Adam Gottlieb has a busy schedule. On weekdays, he visits elementary school students, passing around his extensive collection of political memorabilia for young politicos to admire. Weekends are set aside for flea markets and antique stores.
“My best find ever was at a tiny rural street fair,” remembers Gottlieb, 44. “I bought a very rare Teddy Roosevelt button, six inches across, for $30.” Gottlieb has been collecting Roosevelt items since a fourth-grade field trip in 1976 to Oyster Bay, the 26th president’s “summer White House” in New York. After that trip, Gottlieb saved his allowance in a piggy bank designated specifically for political items. He now estimates his collection at more than 2,000 items, 300 of them Roosevelt-related.
He’s scooped up buttons, ribbons, photographs, signed letters, presidential documents, books and newspapers. But his most prized possessions are those linked to California, where he is on the communications staff of the state energy commission.

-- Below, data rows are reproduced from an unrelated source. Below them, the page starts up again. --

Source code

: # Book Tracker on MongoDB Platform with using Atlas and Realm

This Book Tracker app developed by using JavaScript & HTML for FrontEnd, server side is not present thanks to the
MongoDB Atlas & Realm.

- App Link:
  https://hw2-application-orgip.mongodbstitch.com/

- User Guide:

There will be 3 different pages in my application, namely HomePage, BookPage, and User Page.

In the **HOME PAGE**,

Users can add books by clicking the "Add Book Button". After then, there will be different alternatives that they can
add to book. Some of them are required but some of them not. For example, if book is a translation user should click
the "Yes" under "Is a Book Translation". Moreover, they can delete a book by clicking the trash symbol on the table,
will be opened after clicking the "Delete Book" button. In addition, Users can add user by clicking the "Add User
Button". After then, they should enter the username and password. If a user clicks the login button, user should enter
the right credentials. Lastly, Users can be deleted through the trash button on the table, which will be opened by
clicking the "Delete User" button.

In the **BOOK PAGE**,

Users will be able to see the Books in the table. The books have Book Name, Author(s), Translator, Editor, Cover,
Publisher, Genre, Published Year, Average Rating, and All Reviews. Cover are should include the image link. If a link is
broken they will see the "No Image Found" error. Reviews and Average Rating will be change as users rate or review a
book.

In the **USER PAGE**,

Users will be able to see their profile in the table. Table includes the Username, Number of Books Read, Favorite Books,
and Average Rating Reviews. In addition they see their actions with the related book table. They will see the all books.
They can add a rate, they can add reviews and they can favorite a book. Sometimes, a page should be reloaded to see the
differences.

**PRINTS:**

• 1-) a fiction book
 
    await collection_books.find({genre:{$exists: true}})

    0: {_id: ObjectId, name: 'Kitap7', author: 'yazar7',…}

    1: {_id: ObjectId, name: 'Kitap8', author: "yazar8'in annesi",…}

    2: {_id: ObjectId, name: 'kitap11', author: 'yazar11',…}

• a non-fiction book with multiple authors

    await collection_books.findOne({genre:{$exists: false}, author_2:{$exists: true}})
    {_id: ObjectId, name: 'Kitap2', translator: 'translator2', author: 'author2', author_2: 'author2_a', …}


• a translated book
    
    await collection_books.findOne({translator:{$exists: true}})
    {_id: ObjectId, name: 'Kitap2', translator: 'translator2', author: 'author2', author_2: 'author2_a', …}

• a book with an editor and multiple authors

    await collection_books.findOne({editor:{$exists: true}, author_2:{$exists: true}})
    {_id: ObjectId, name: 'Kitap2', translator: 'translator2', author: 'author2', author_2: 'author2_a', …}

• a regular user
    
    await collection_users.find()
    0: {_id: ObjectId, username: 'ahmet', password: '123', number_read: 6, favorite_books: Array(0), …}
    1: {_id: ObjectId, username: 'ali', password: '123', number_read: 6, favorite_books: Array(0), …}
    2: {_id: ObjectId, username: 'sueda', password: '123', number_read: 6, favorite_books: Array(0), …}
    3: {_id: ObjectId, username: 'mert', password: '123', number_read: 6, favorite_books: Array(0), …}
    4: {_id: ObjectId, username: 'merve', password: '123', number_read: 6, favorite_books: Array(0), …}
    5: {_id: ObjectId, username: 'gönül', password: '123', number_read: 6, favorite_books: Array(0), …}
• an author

“I have items from Roosevelt’s 1903 visit to California, a parade that he attended in Los Angeles and a menu that he ordered from in San Francisco,” Gottlieb says.

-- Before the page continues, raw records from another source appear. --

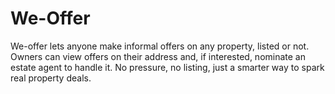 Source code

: # We-Offer
We-offer lets anyone make informal offers on any property, listed or not. Owners can view offers on their address and, if interested, nominate an estate agent to handle it. No pressure, no listing, just a smarter way to spark real property deals.
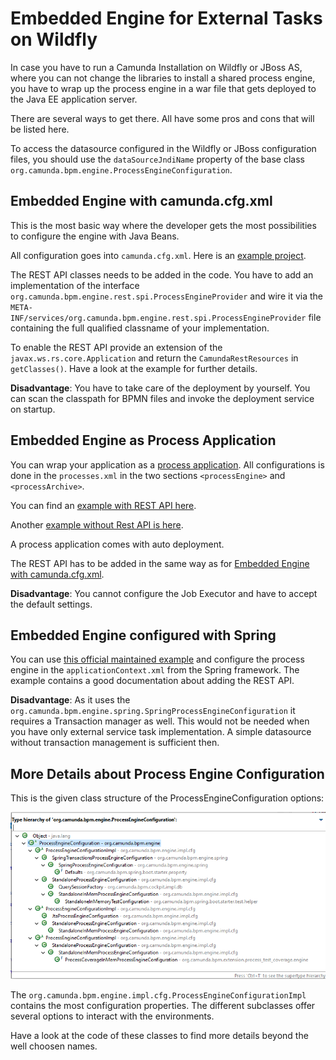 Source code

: # Embedded Engine for External Tasks on Wildfly

In case you have to run a Camunda Installation on Wildfly or JBoss AS, where you can not change the libraries to install a shared process engine, you have to wrap up the process engine in a war file that gets deployed to the Java EE application server.

There are several ways to get there. All have some pros and cons that will be listed here.

To access the datasource configured in the Wildfly or JBoss configuration files, you should use the `dataSourceJndiName` property of the base class `org.camunda.bpm.engine.ProcessEngineConfiguration`. 

## Embedded Engine with camunda.cfg.xml

This is the most basic way where the developer gets the most possibilities to configure the engine with Java Beans.

All configuration goes into `camunda.cfg.xml`. Here is an [example project](embedded-engine-war/).

The REST API classes needs to be added in the code. You have to add an implementation of the interface `org.camunda.bpm.engine.rest.spi.ProcessEngineProvider` and wire it via the `META-INF/services/org.camunda.bpm.engine.rest.spi.ProcessEngineProvider` file containing the full qualified classname of your implementation.

To enable the REST API provide an extension of the `javax.ws.rs.core.Application` and return the `CamundaRestResources` in `getClasses()`. Have a look at the example for further details.

**Disadvantage**: You have to take care of the deployment by yourself. You can scan the classpath for BPMN files and invoke the deployment service on startup.

## Embedded Engine as Process Application

You can wrap your application as a [process application](https://docs.camunda.org/manual/7.18/user-guide/process-applications/). All configurations is done in the `processes.xml` in the two sections `<processEngine>` and `<processArchive>`. 

You can find an [example with REST API here](embedded-engine-process-application-war/).

Another [example without Rest API is here](../embedded-engine-without-spring/). 

A process application comes with auto deployment.

The REST API has to be added in the same way as for [Embedded Engine with camunda.cfg.xml](#embedded-engine-with-camundacfgxml).

**Disadvantage**: You cannot configure the Job Executor and have to accept the default settings. 

## Embedded Engine configured with Spring

You can use [this official maintained example](https://github.com/camunda/camunda-bpm-examples/tree/master/deployment/embedded-spring-rest) and configure the process engine in the `applicationContext.xml` from the Spring framework. The example contains a good documentation about adding the REST API. 

**Disadvantage**: As it uses the `org.camunda.bpm.engine.spring.SpringProcessEngineConfiguration` it requires a Transaction manager as well. This would not be needed when you have only external service task implementation. A simple datasource without transaction management is sufficient then.

## More Details about Process Engine Configuration

This is the given class structure of the ProcessEngineConfiguration options:

![ProcessEngineConfiguration classes](ProcessEngineConfigurationClasses.png)

The `org.camunda.bpm.engine.impl.cfg.ProcessEngineConfigurationImpl` contains the most configuration properties. The different subclasses offer several options to interact with the environments.

Have a look at the code of these classes to find more details beyond the well choosen names.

He’ll have a chance to show off his collection Aug. 5-7, when hundreds of political collectors convene in Las Vegas for the biannual Political Memorabilia Show and Sale, sponsored by the American Political Items Collectors. Yes, there is a niche market for everything.
APIC hosts small events across the country, but the Vegas show is the granddaddy of them all. More than 100 political dealers will be on hand this year. And in a take-off of the popular television show Antiques Roadshow, experts will appraise and auction off anything that attendees bring to the event. Many of those items, says Gottlieb, will come from people who aren’t collectors but just cleaned out their attics and stumbled across what they hope is a political treasure.

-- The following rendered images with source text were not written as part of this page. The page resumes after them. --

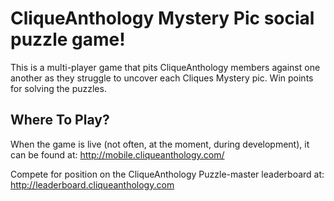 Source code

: # CliqueAnthology Mystery Pic social puzzle game!

This is a multi-player game that pits CliqueAnthology members against one another as they struggle to uncover each Cliques Mystery pic.  Win points for solving the puzzles.  

## Where To Play?

When the game is live (not often, at the moment, during development), it can be found at:
http://mobile.cliqueanthology.com/

Compete for position on the CliqueAnthology Puzzle-master leaderboard at:
http://leaderboard.cliqueanthology.com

Marsha Dixey of Heritage Auction Galleries will help to oversee the auction. “With the prevalence of the Internet, most transactions now occur online. So when there is a live floor, like there will be in Las Vegas, things can get interesting,” she says.
Dixey remembers an auction in 1986, when Malcolm Forbes, founder of Forbes magazine and an avid political memorabilia collector, purchased a James Cox/FDR campaign pin from 1920 for more than $30,000 after a long bidding war.
The items for this year’s event, shown at www.ha.com, are as diverse as soda cans of “Goldwater” featuring presidential candidate Barry Goldwater, thimbles for Herbert Hoover, potholders for Calvin Coolidge, pewter shank buttons for George Washington and baseball mitts for Mitt Romney.
Gottlieb, for his part, has come a long way since his days of diligently earmarking his allowance for Roosevelt items. “I’m definitely looking to buy. I’m throwing my hat in the ring, so to speak. Did you know that Teddy Roosevelt coined that phrase?” he asks, chuckling.